This is likely to be my first and only post about NASCAR.
Reading my local paper today (the Palm Beach Post), I was struck by an article entitled "Toyota facing chilly reception in some NASCAR circles." Apparently, Toyota has now entered some cars (they are a version of the Camry model) in the NASCAR racing series for the first time. One of the biggest races of the year, the Daytona 500, was today, and it was Toyota's debut.
I haven't followed NASCAR in a long time (I watched occasionally as a kid), so this was the first I heard of Toyota joining and the mild controversy that came with it. (There's a NY Times op-ed about it here.) It's a bit reminiscent of last year's Dubai Ports controversy, although without the national security implications.
According to the Palm Beach Post article:
In Central Florida, an auto-parts store owner was so angry about [the driver] Dale Jarrett signing with a Toyota team (and taking his sponsor, UPS, with him), he vowed no UPS truck would ever again deliver parts to his store.
The driver in question, Dale Jarrett, had a pretty good response, though:
"Sure, the parent company is foreign," Jarrett says. "We could get into the argument about where the Ford Fusion is built - every one of them is built in Mexico.
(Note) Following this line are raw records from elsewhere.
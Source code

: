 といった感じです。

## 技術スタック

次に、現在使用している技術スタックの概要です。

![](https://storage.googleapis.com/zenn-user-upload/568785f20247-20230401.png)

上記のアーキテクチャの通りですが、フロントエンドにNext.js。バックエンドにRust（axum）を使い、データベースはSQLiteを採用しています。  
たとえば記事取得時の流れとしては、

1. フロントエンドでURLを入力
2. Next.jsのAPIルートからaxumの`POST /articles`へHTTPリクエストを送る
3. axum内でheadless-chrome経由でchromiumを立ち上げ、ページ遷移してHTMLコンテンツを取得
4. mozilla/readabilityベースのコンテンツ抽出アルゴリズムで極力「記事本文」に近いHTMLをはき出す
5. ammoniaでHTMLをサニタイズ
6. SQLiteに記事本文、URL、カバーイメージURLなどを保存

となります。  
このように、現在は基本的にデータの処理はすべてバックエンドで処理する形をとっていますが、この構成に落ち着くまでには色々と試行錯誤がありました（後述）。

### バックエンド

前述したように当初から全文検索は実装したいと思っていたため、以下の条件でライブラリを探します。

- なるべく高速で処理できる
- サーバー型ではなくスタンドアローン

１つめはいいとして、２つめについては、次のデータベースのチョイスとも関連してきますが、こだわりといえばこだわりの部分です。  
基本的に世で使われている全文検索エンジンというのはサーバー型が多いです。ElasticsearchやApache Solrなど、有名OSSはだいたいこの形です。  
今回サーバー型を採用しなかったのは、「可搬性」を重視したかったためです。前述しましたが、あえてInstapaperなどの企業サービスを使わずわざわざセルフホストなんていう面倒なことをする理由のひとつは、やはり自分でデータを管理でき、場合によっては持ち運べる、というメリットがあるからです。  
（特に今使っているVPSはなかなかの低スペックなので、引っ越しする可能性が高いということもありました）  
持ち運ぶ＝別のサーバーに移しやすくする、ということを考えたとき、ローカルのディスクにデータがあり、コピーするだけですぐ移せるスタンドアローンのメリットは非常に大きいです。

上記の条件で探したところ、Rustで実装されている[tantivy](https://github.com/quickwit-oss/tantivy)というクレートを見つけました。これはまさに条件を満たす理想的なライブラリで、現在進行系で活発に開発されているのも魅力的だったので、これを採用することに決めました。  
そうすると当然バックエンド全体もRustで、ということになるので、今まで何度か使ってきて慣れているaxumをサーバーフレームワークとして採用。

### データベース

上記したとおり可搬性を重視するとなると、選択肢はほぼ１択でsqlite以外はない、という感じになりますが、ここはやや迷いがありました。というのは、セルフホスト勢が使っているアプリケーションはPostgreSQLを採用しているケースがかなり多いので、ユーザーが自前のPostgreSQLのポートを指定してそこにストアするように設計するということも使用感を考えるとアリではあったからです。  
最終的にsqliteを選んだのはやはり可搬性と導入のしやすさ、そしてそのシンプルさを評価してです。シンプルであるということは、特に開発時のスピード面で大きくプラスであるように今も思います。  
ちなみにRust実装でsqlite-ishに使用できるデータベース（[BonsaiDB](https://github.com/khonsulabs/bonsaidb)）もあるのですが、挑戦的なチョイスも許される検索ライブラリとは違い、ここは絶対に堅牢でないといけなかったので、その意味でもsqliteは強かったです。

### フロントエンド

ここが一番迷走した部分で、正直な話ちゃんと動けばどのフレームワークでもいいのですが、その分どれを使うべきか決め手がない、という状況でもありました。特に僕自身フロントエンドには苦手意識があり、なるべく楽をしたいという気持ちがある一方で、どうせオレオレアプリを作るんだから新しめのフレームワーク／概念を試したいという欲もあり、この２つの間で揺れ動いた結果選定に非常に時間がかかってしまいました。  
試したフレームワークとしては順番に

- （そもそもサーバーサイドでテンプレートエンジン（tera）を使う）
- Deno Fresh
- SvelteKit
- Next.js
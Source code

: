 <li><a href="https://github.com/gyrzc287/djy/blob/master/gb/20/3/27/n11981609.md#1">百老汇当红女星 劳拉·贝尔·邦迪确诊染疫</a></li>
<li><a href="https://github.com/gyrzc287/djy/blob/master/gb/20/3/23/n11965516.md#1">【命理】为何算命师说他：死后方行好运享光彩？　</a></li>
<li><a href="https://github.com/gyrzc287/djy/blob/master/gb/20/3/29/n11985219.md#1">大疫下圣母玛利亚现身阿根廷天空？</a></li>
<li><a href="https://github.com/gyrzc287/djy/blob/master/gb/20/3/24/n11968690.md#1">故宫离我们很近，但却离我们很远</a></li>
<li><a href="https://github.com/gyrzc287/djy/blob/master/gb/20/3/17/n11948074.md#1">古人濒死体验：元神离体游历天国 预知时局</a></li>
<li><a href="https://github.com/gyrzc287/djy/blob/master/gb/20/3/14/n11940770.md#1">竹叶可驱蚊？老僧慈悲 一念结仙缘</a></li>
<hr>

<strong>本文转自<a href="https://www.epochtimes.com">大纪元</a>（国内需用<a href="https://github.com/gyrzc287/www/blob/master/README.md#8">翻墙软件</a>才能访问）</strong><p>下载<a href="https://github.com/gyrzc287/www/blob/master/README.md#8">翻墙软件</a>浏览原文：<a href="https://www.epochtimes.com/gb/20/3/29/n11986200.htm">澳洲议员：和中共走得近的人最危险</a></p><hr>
The (Chevrolet) Monte Carlos are built in Canada.
"We could go through all that stuff and see who is right and who is wrong, but there are a lot of Toyotas that are built in the United States. They employ a lot of people. But you're not going to get that across to some people, and I'm not going to try to."
Along the same lines, another article points out: "officials and drivers have not-so-subtly noted that while the passenger-car version of the Toyota Camry is made in the United States, the street-going version of the model Ford races, the Fusion, is made in Mexico. The Chevrolet Monte Carlo and the Dodge Charger are made in Canada." And one article notes: "Toyota has been manufacturing vehicles in North America for 20 years, and last year built its 15 millionth vehicle here. It has 14 plants in North America, 13 in the U.S. It recently opened a new factory in San Antonio, where it will build the Tundra truck. In 2006, Toyota produced more than 1.55 million vehicles in North America. By 2008, it projects nearly 2 million." (Of course, all the vehicles in the actual race will have been built from scratch in fabrication shops in the vicinity of Charlotte, N.C.)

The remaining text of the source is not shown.